■ **Directions**:
Where does the string "paper" appear in the material? Copy each line that holds it.

= = = =

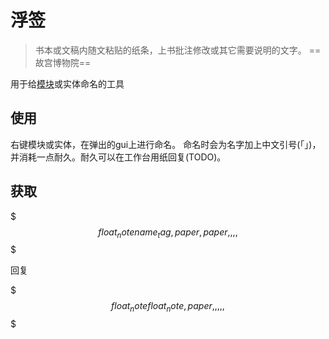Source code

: # 浮签
> 书本或文稿内随文粘贴的纸条，上书批注修改或其它需要说明的文字。 ==故宫博物院==

用于给[模块](modules.md)或实体命名的工具

## 使用
右键模块或实体，在弹出的gui上进行命名。
命名时会为名字加上中文引号(「」)，并消耗一点耐久。耐久可以在工作台用纸回复(TODO)。

## 获取
$$$
float_note
name_tag,paper,paper
,,
,,
$$$

回复

$$$
float_note
float_note,paper,
,,
,,
$$$
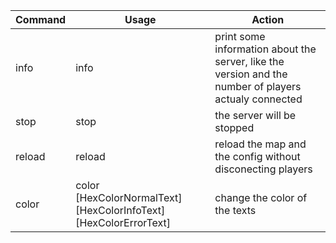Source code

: | Command | Usage | Action |
| -------- | -------- | -------- |
| info     | info     | print some information about the server, like the version and the number of players actualy connected |
|stop      | stop     | the server will be stopped |
|reload    | reload   | reload the map and the config without disconecting players |
|color     | color [HexColorNormalText] [HexColorInfoText] [HexColorErrorText]| change the color of the texts |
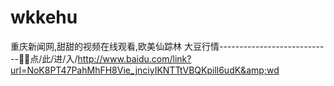 # wkkehu
重庆新闻网,甜甜的视频在线观看,欧美仙踪林 大豆行情----------------------------🔭🔭点/此/进/入/http://www.baidu.com/link?url=NoK8PT47PahMhFH8Vie_jnciyIKNTTtVBQKpill6udK&amp;wd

= = = =

■ **Written solution**:
name_tag,paper,paper
float_note,paper,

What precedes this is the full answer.